Dr. Leslie Lane: Longtime Nevada County resident returns home to care for the community
After being away for two decades for college, medical school, residency and her first position as a physician, Dr. Leslie Lane was ready to come home to Nevada County.
“I’m excited to be back home and provide health care to the community that I know,” said Dr. Lane, who joined Western Sierra Medical Clinic as a family medicine physician in summer 2020. “I’m loving being back so much. It’s a slower pace and people are so kind.”
Dr. Lane left the community and her family for the University of California, Davis, where she earned a bachelor of science in Neurobiology, Physiology and Behavior and a Master of Public Health. She graduated from the UC Davis School of Medicine, and completed her family and community medicine residency at San Francisco General Hospital.
Following her residency, Dr. Lane joined La Clinica, a Federally Qualified Health Center like Western Sierra in the Bay Area, where she could “provide health care to underserved patients,” one of the primary reasons she became a physician.
But after six years, when she learned about an opening at Western Sierra, she was ready to leave the Bay Area behind for where she grew up and continue helping patients. She currently treats patients in the Grass Valley, Downieville and Kings Beach (Tahoe) centers.
“There is a lot of variety” at the three centers, said Dr. Lane, who is fluent in Spanish. “Every population is so unique.”
Dr. Lane has been busy learning about each community and their health care needs. From annual checkups to helping manage chronic conditions, she wants to ensure that patients have access to quality health care. She knows that getting medical treatment – sometimes because of distance or limited resources, or both – can be challenging in rural communities.
“Getting people engaged in their health and providing continuity of care throughout the lifespan is my primary goal.” Dr. Lane said.

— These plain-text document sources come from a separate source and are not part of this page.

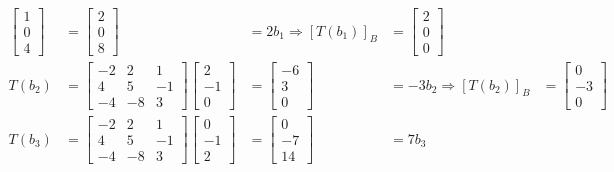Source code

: \documentclass[a4paper, 9pt]{extarticle}
\begin{document}
\begin{examplebox}{}{}
$$\begin{aligned}
      \begin{bmatrix} 1 \\ 0 \\ 4 \end{bmatrix}
                                   & = \begin{bmatrix} 2 \\ 0 \\ 8 \end{bmatrix}                             & = 2b_{1}
      \Longrightarrow [T(b_{1})]_B & = \begin{bmatrix} 2 \\ 0 \\ 0 \end{bmatrix}                                         \\[1em]
      T(b_{2})                     & = \begin{bmatrix} -2 & 2 & 1 \\ 4 & 5 & -1 \\ -4 & -8 & 3 \end{bmatrix}
      \begin{bmatrix} 2 \\ -1 \\ 0 \end{bmatrix}
                                   & = \begin{bmatrix} -6 \\ 3 \\ 0 \end{bmatrix}                            & = -3b_{2}
      \Longrightarrow [T(b_{2})]_B & = \begin{bmatrix} 0 \\ -3 \\ 0 \end{bmatrix}                                        \\[1em]
      T(b_{3})                     & = \begin{bmatrix} -2 & 2 & 1 \\ 4 & 5 & -1 \\ -4 & -8 & 3 \end{bmatrix}
      \begin{bmatrix} 0 \\ -1 \\ 2 \end{bmatrix}
                                   & = \begin{bmatrix} 0 \\ -7 \\ 14 \end{bmatrix}                           & = 7b_{3}

\end{aligned}$$
\end{examplebox}
\end{document}
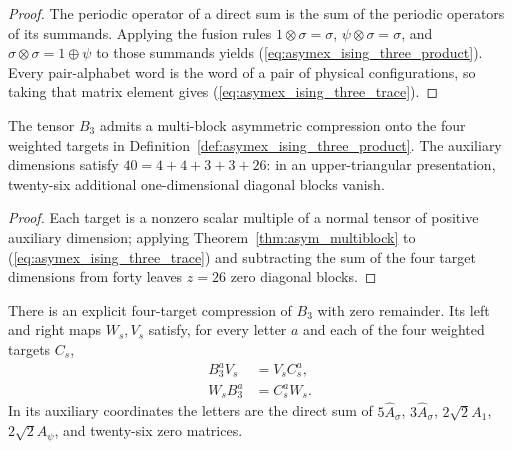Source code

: \begin{proof}
    \leanok
    The periodic operator of a direct sum is the sum of the periodic
    operators of its summands. Applying the fusion rules
    $1\otimes\sigma=\sigma$, $\psi\otimes\sigma=\sigma$, and
    $\sigma\otimes\sigma=1\oplus\psi$ to those summands yields
    (\ref{eq:asymex_ising_three_product}). Every pair-alphabet word is
    the word of a pair of physical configurations, so taking that matrix
    element gives (\ref{eq:asymex_ising_three_trace}).
\end{proof}

\begin{lemma}%
    \label{thm:asymex_ising_three_compression}
    \leanok
    The tensor $B_3$ admits a multi-block asymmetric compression onto the
    four weighted targets in Definition~\ref{def:asymex_ising_three_product}.
    The auxiliary dimensions satisfy $40=4+4+3+3+26$: in an
    upper-triangular presentation, twenty-six additional one-dimensional
    diagonal blocks vanish.
\end{lemma}

\begin{proof}
    \leanok
    Each target is a nonzero scalar multiple of a normal tensor of
    positive auxiliary dimension; applying Theorem~\ref{thm:asym_multiblock}
    to (\ref{eq:asymex_ising_three_trace}) and subtracting the sum of the
    four target dimensions from forty leaves $z=26$ zero diagonal blocks.
\end{proof}

\begin{lemma}%
    \label{thm:asymex_ising_three_split}
    \leanok
    There is an explicit four-target compression of $B_3$ with zero remainder.
    Its left and right maps $W_s,V_s$ satisfy, for every letter $a$ and each
    of the four weighted targets $C_s$,
    \begin{align*}
        B_3^aV_s & = V_sC_s^a, \\
        W_sB_3^a & = C_s^aW_s.
    \end{align*}
    In its auxiliary coordinates the letters are the direct sum of
    $5\widehat A_\sigma$, $3\widehat A_\sigma$,
    $2\sqrt2 A_1$, $2\sqrt2 A_\psi$, and twenty-six zero matrices.
\end{lemma}

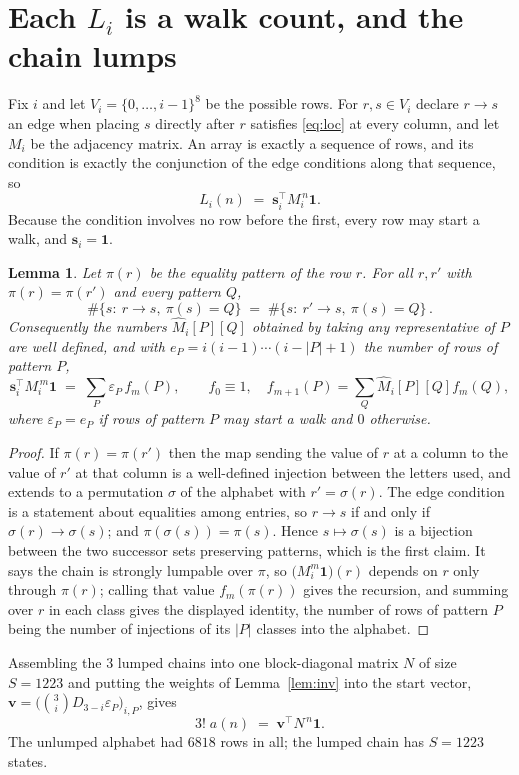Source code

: \documentclass[11pt,a4paper]{article}
\theoremstyle{plain}
\newtheorem{lemma}[theorem]{Lemma}
\theoremstyle{definition}
\begin{document}
\section{Each $L_i$ is a walk count, and the chain lumps}

Fix $i$ and let $V_i=\{0,\dots,i-1\}^{8}$ be the possible rows. For $r,s\in V_i$
declare $r\to s$ an edge when placing $s$ directly after $r$ satisfies \eqref{eq:loc} at
every column, and let $M_i$ be the adjacency matrix. An array is exactly a sequence of
rows, and its condition is exactly the conjunction of the edge conditions along that
sequence, so
\[
L_i(n)\;=\;\mathbf{s}_i^{\!\top}M_i^{\,n}\mathbf{1} .
\]
Because the condition involves no row before the first, every
row may start a walk, and $\mathbf{s}_i=\mathbf{1}$.

\begin{lemma}\label{lem:lump}
Let $\pi(r)$ be the equality pattern of the row $r$. For all $r,r'$ with
$\pi(r)=\pi(r')$ and every pattern $Q$,
\[
\#\{s:\ r\to s,\ \pi(s)=Q\}\;=\;\#\{s:\ r'\to s,\ \pi(s)=Q\}\, .
\]
Consequently the numbers $\widehat M_i[P][Q]$ obtained by taking any representative of $P$
are well defined, and with $e_P=i(i-1)\cdots(i-|P|+1)$ the number of rows of pattern $P$,
\[
\mathbf{s}_i^{\!\top}M_i^{\,m}\mathbf{1}\;=\;\sum_P \varepsilon_P\,f_m(P),
\qquad f_0\equiv1,\quad f_{m+1}(P)=\sum_Q\widehat M_i[P][Q]f_m(Q),
\]
where $\varepsilon_P=e_P$ if rows of pattern $P$ may start a walk and $0$ otherwise.
\end{lemma}

\begin{proof}
If $\pi(r)=\pi(r')$ then the map sending the value of $r$ at a column to the value of $r'$
at that column is a well-defined injection between the letters used, and extends to a
permutation $\sigma$ of the alphabet with $r'=\sigma(r)$. The edge condition is a statement
about equalities among entries, so $r\to s$ if and only if $\sigma(r)\to\sigma(s)$; and
$\pi(\sigma(s))=\pi(s)$. Hence $s\mapsto\sigma(s)$ is a bijection between the two successor
sets preserving patterns, which is the first claim. It says the chain is strongly lumpable
over $\pi$, so $\bigl(M_i^{m}\mathbf{1}\bigr)(r)$ depends on $r$ only through $\pi(r)$;
calling that value $f_m(\pi(r))$ gives the recursion, and summing over $r$ in each class
gives the displayed identity, the number of rows of pattern $P$ being the number of
injections of its $|P|$ classes into the alphabet.
\end{proof}

Assembling the $3$ lumped chains into one block-diagonal matrix $N$ of size $S=1223$ and
putting the weights of Lemma~\ref{lem:inv} into the start vector,
$\mathbf{v}=\bigl(\binom{3}{i}D_{3-i}\varepsilon_P\bigr)_{i,P}$, gives
\begin{equation}\label{eq:walk}
3!\;a(n)\;=\;\mathbf{v}^{\!\top}N^{\,n}\mathbf{1} .
\end{equation}
The unlumped alphabet had $6818$ rows in all; the lumped chain has $S=1223$ states.
\end{document}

Dr. Lane is also available for minor procedures – such as joint injections, skin biopsies and suturing – and women’s health and reproductive services, an often hard-to-find service in the smaller communities.
“I want to improve access to health care and services,” said Dr. Lane, who as a child was a patient of the former Miners Clinic, which merged with Western Sierra in 2010. “There is just a tremendous need and so many opportunities within this organization.”
Being back in Nevada County allows Dr. Lane to enjoy more recreational activities — including gardening, hiking and trail running – and the feeling of community.
“People are welcoming and coexist very well here,” she said. “Despite differences, everyone is committed to helping each other.”